NCPA - National Center for Policy Analysis

Obamacare: 'Adverse Selection' Followed by a 'Death Spiral'

October 30, 2013

Sean Jackson, like tens of thousands of other Americans, has had trouble signing up for medical coverage using the insurance marketplace despite several attempts. The economists and policy wonks behind the Affordable Care Act worry that the technical problems bedeviling the federal portal could become much more than an inconvenience, says Annie Lowrey, writing for the New York Times.

If applicants like Mr. Jackson decide to put off or give up on buying coverage, rising prices and even a destabilized insurance market could result.  The enrollment of people like Mr.
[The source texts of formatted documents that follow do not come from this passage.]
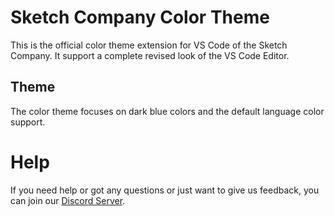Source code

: # Sketch Company Color Theme
This is the official color theme extension for VS Code of the Sketch Company.
It support a complete revised look of the VS Code Editor.

## Theme
The color theme focuses on dark blue colors and the default language color support.

# Help
If you need help or got any questions or just want to give us feedback, you can join our [Discord Server](https://discord.gg/9sNukHmNyP).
Jackson, who is 32, is vital for the health care law - and, for that matter, the entire health care system - to work.

  • Younger people, who tend to have very low anticipated medical costs, are supposed to help pay for the medical costs of older or sicker enrollees.
  • Without them, so-called risk pools in Ohio and other states might become too risky, forcing insurers to raise premiums.
  • Those higher premiums could dissuade more of the young and healthy from signing up, forcing insurers to raise prices again.

Economists call the process "adverse selection" and warn that in its worst iteration it could lead to a "death spiral" of falling enrollment and climbing prices.

Economists and health analysts said the chances of such a spiral were slim in most states because Americans who go without insurance would face penalties, starting next year. But they said that the endemic problems with the Web site posed a serious question about the enrollment balance in many state plans.

Though economists, insurers and health analysts are concerned about the problems with, which the Obama administration has promised to fix by Nov. 30, they said it was too early to tell whether the problems would cause an underenrollment of the young and healthy.  Insurers would have a good sense of any problems by next spring, they said.

No statistics are available on how many of them have signed up. States are providing no demographic details on enrollees. And the Obama administration has declined to say how many people have purchased insurance in the 36 states where it runs the exchanges.